You said this just the other day, the implication being that feminists make things up (which is pejorative in and of itself). I've seen you say something similar quite often.
You're constantly talking about your "healthy skepticism" about things that women have said about the social dynamics of the culture and how that's negatively affected them. This is not listening and learning. You don't have to take absolutely everything at face value, but you could look further into it or ask for clarification before just automatically discounting what women say (calling it bullshit).
For example, seeing someone as being there to “help” and serve you (a helpmeet) is seeing them as having less inherent humanity than you. Their thoughts, needs, wants, interior life don’t count as much because they are seen as being there for the man to make his life better. The nature of that role is one with diminished humanity. And since a mere 50 years ago there were hundreds of laws that supported this dynamic, I think it would be awfully naive to imagine the social dynamics evaporated the moment the laws changed.
You also said this: “I’m a little sceptical of the idea that what feminists would consider more problematic aspects of masculinity is always just a front hiding some soft inner core that all men have.”

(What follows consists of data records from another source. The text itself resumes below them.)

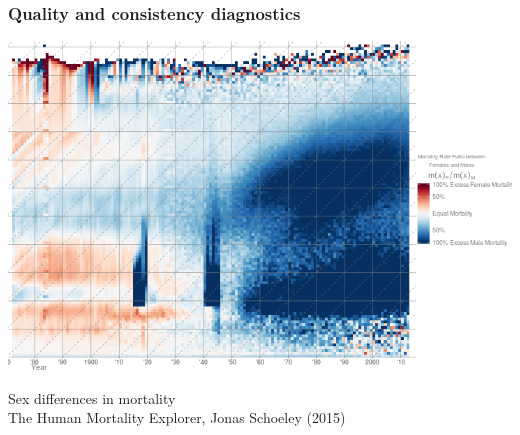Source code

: \documentclass[20pt]{beamer}
\begin{document}


\begin{frame}
\frametitle{Quality and consistency diagnostics}
\begin{center}
\includegraphics[scale=.8]{Figures/Schoeley2.png}
\end{center}
Sex differences in mortality\\The Human Mortality Explorer, Jonas Schoeley
(2015)
\end{frame}


\end{document}

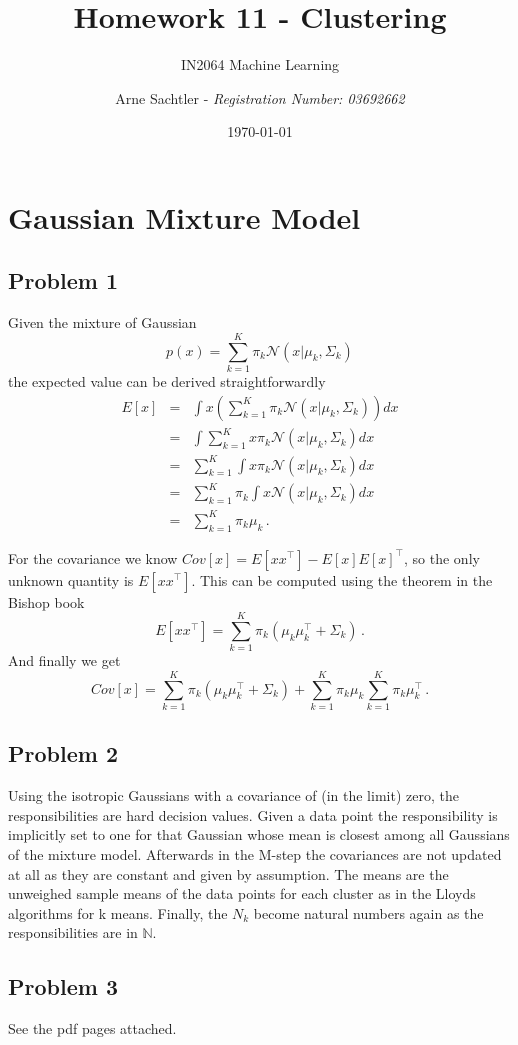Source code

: \documentclass{scrartcl}
\title{Homework 11 - Clustering}
\author{Arne Sachtler - \textit{Registration Number: 03692662}}
\date{\today}
\subtitle{IN2064 Machine Learning}
\begin{document}
\maketitle
\section{Gaussian Mixture Model} %
\label{sec:gaussian_mixture_model}


\subsection{Problem 1}
Given the mixture of Gaussian
\begin{equation}
	p(x) = \sum_{k=1}^K \pi_k \mathcal{N}(x | \mu_k, \Sigma_k)
\end{equation}
the expected value can be derived straightforwardly
\begin{eqnarray}
E[x] &=& \int x \left(\sum_{k=1}^K \pi_k \mathcal{N}(x | \mu_k, \Sigma_k)\right)dx\\
&=& \int \sum_{k=1}^K x\pi_k \mathcal{N}(x | \mu_k, \Sigma_k)dx\\
&=& \sum_{k=1}^K \int x\pi_k \mathcal{N}(x | \mu_k, \Sigma_k)dx\\
&=& \sum_{k=1}^K \pi_k \int x \mathcal{N}(x | \mu_k, \Sigma_k)dx\\
&=& \sum_{k=1}^K \pi_k \mu_k \, .
\end{eqnarray}

For the covariance we know $Cov[x] = E[xx^\top] - E[x]E[x]^\top$, so the only unknown quantity is $E[xx^\top]$. This can be computed using the theorem in the Bishop book \cite[p. 82]{Bishop:2006:PRM:1162264}
\begin{equation}
	E[xx^\top] = \sum_{k=1}^K \pi_k (\mu_k \mu_k^\top + \Sigma_k)\, .
\end{equation}
And finally we get
\begin{equation}
	Cov[x] = \sum_{k=1}^K \pi_k (\mu_k \mu_k^\top + \Sigma_k) + \sum_{k=1}^K \pi_k \mu_k \sum_{k=1}^K \pi_k \mu_k^\top \, .
\end{equation}

\subsection{Problem 2}
Using the isotropic Gaussians with a covariance of (in the limit) zero, the responsibilities are hard decision values. Given a data point the responsibility is implicitly set to one for that Gaussian whose mean is closest among all Gaussians of the mixture model.
Afterwards in the M-step the covariances are not updated at all as they are constant and given by assumption. The means are the unweighed sample means of the data points for each cluster as in the Lloyds algorithms for k means. Finally, the $N_k$ become natural numbers again as the responsibilities are in $\mathbb{N}$.
\subsection{Problem 3}
See the pdf pages attached.

\printbibliography

\end{document}
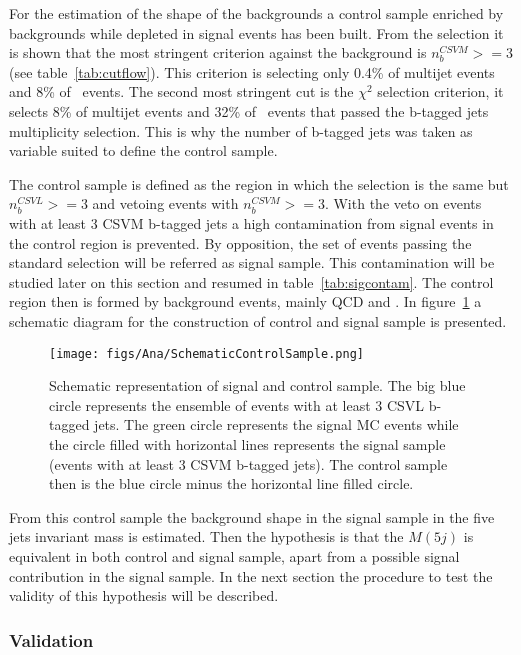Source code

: For the estimation of the shape of the backgrounds a control sample enriched by backgrounds while depleted in signal events has been built. From the selection it is shown that the most stringent criterion against the background is $n_{b}^{CSVM}>=3$ (see table~\ref{tab:cutflow}). This criterion is selecting only 0.4\% of multijet events and 8\% of \ttbar~events. The second most stringent cut is the $\chi^{2}$ selection criterion, it selects 8\% of multijet events and 32\% of \ttbar~events that passed the b-tagged jets multiplicity selection. This is why the number of b-tagged jets was taken as variable suited to define the control sample. 

The control sample is defined as the region in which  the selection is the same but $n_{b}^{CSVL}>=3$ and vetoing events with $n_{b}^{CSVM}>=3$. With the veto on events with at least 3 CSVM b-tagged jets a high contamination from signal events in the control region is prevented. By opposition, the set of events passing the standard selection will be referred as signal sample.  This contamination will be studied later on this section and resumed in table~\ref{tab:sigcontam}. The control region then is formed by background events, mainly QCD and \ttbar. In figure~\ref{fig:CSSSSche} a schematic diagram for the construction of control and signal sample is presented.

\begin{figure}[!Hhtbp]
  \begin{center}
    \texttt{[image: figs/Ana/SchematicControlSample.png]}
    \caption{Schematic representation of signal and control sample. The big blue circle represents the ensemble of events with at least 3 CSVL b-tagged jets. The green circle represents the signal MC events while the circle filled with horizontal lines represents the signal sample (events with at least 3 CSVM b-tagged jets). The control sample then is the blue circle minus the horizontal line filled circle.}
    \label{fig:CSSSSche}
  \end{center}
\end{figure}

From this control sample the background shape in the signal sample in the five jets invariant mass is estimated. Then the hypothesis is that the $M(5j)$ is equivalent in both control and signal sample, apart from a possible signal contribution in the signal sample. In the next section the procedure to test the validity of this hypothesis will be described. 

\subsubsection{Validation}
\label{sec:validation}

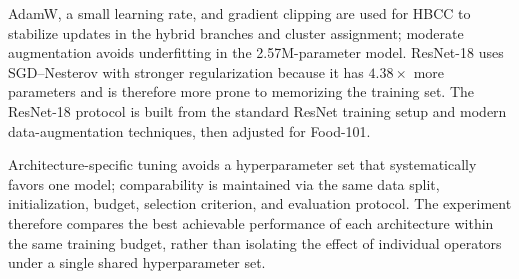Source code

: \documentclass[conference]{IEEEtran}
\begin{document}
\begin{table}[ht!]
  \caption{Per-architecture training hyperparameters on Food-101.}
  \label{tab:food_recipe}
  \centering
  \renewcommand{\arraystretch}{1.10}
\end{table}

AdamW, a small learning rate, and gradient clipping are used for HBCC
to stabilize updates in the hybrid branches and cluster assignment;
moderate augmentation avoids underfitting in the 2.57M-parameter
model. ResNet-18 uses SGD--Nesterov with stronger regularization
because it has $4.38\times$ more parameters and is therefore more
prone to memorizing the training set. The ResNet-18 protocol is built
from the standard ResNet training setup and modern data-augmentation
techniques, then adjusted for Food-101.

Architecture-specific tuning avoids a hyperparameter set that
systematically favors one model; comparability is maintained via the
same data split, initialization, budget, selection criterion, and
evaluation protocol. The experiment therefore compares the best
achievable performance of each architecture within the same training
budget, rather than isolating the effect of individual operators under
a single shared hyperparameter set.
\end{document}

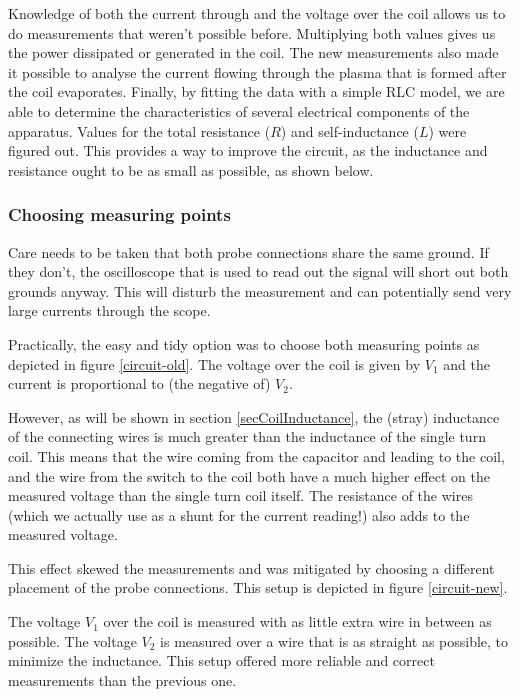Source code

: Knowledge of both the current through and the voltage over the coil allows us 
to do measurements that weren't possible before. Multiplying both values gives 
us the power dissipated or generated in the coil. The new measurements also 
made it possible to analyse the current flowing through the plasma that is 
formed after the coil evaporates. Finally, by fitting the data with a simple 
RLC model, we are able to determine the characteristics of several electrical 
components of the apparatus. Values for the total resistance ($R$) and 
self-inductance ($L$) were figured out. This provides a way to improve the 
circuit, as the inductance and resistance ought to be as small as possible, 
as shown below.

\subsubsection{Choosing measuring points}
Care needs to be taken that both probe connections share the same ground.  
If they don't, the oscilloscope that is used to read out the signal will 
short out both grounds anyway. This will disturb the measurement and can 
potentially send very large currents through the scope.

Practically, the easy and tidy option was to choose both measuring points as 
depicted in figure \ref{circuit-old}. The voltage over the coil is given by 
$V_1$ and the current is proportional to (the negative of) $V_2$.

However, as will be shown in section \ref{secCoilInductance}, the (stray) 
inductance of the connecting wires is much greater than the inductance of 
the single turn coil. This means that the wire coming from the capacitor 
and leading to the coil, and the wire from the switch to the coil both have 
a much higher effect on the measured voltage than the single turn coil 
itself.  The resistance of the wires (which we actually use as a shunt for 
the current reading!) also adds to the measured voltage.

This effect skewed the measurements and was mitigated by choosing a 
different placement of the probe connections. This setup is depicted in 
figure \ref{circuit-new}.


The voltage $V_1$ over the coil is measured with as little extra wire in 
between as possible. The voltage $V_2$ is measured over a wire that is as 
straight as possible, to minimize the inductance. This setup offered more 
reliable and correct measurements than the previous one.

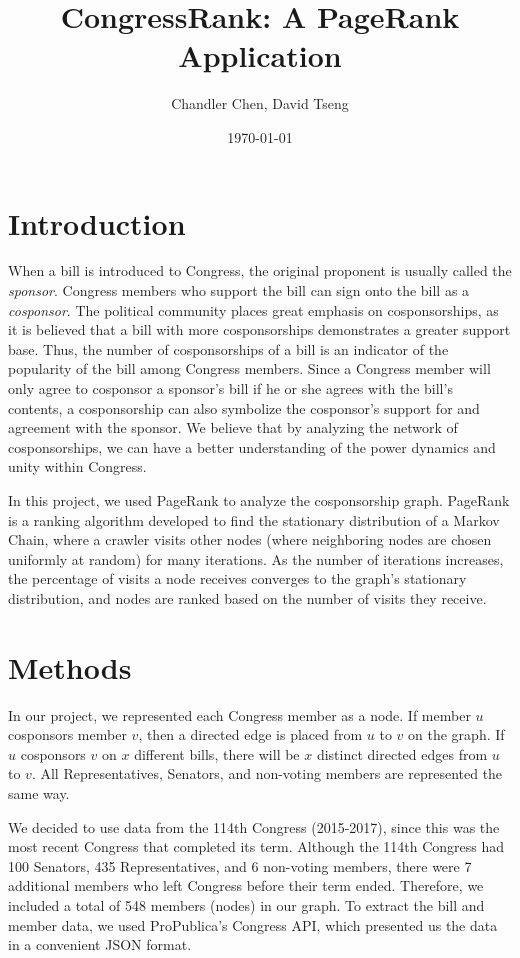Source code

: \documentclass[11pt]{article}
\begin{document}
\title{CongressRank: A PageRank Application}
\author{Chandler Chen, David Tseng}
\date{\today}
\maketitle

\section*{Introduction}
When a bill is introduced to Congress, the original proponent is usually called the \textit{sponsor}. Congress members who support the bill can sign onto the bill as a \textit{cosponsor}. The political community places great emphasis on cosponsorships, as it is believed that a bill with more cosponsorships demonstrates a greater support base. Thus, the number of cosponsorships of a bill is an indicator of the popularity of the bill among Congress members. Since a Congress member will only agree to cosponsor a sponsor's bill if he or she agrees with the bill's contents, a cosponsorship can also symbolize the cosponsor's support for and agreement with the sponsor. We believe that by analyzing the network of cosponsorships, we can have a better understanding of the power dynamics and unity within Congress. 

In this project, we used PageRank to analyze the cosponsorship graph. PageRank is a ranking algorithm developed to find the stationary distribution of a Markov Chain, where a crawler visits other nodes (where neighboring nodes are chosen uniformly at random) for many iterations. As the number of iterations increases, the percentage of visits a node receives converges to the graph's stationary distribution, and nodes are ranked based on the number of visits they receive. 



\section*{Methods}
In our project, we represented each Congress member as a node. If member $u$ cosponsors member $v$, then a directed edge is placed from $u$ to $v$ on the graph. If $u$ cosponsors $v$ on $x$ different bills, there will be $x$ distinct directed edges from $u$ to $v$. All Representatives, Senators, and non-voting members are represented the same way. 

We decided to use data from the 114th Congress (2015-2017), since this was the most recent Congress that completed its term. Although the 114th Congress had 100 Senators, 435 Representatives, and 6 non-voting members, there were 7 additional members who left Congress before their term ended. Therefore, we included a total of 548 members (nodes) in our graph. To extract the bill and member data, we used ProPublica's Congress API, which presented us the data in a convenient JSON format. 
\end{document}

As I pointed out to you at the time you said it, this is not the position of feminists alone. It’s the position of mainstream sociology and psychology. When I first met you, you used phrases like “male nature” and said other things to indicate you believed these behaviors are inherent and not socialized in. Now you know better, but still feel fine saying something like the above, based on how it seems to you as someone who has never studied this, never looked into it, never read about it, etc. That’s not listening to each other when you do that.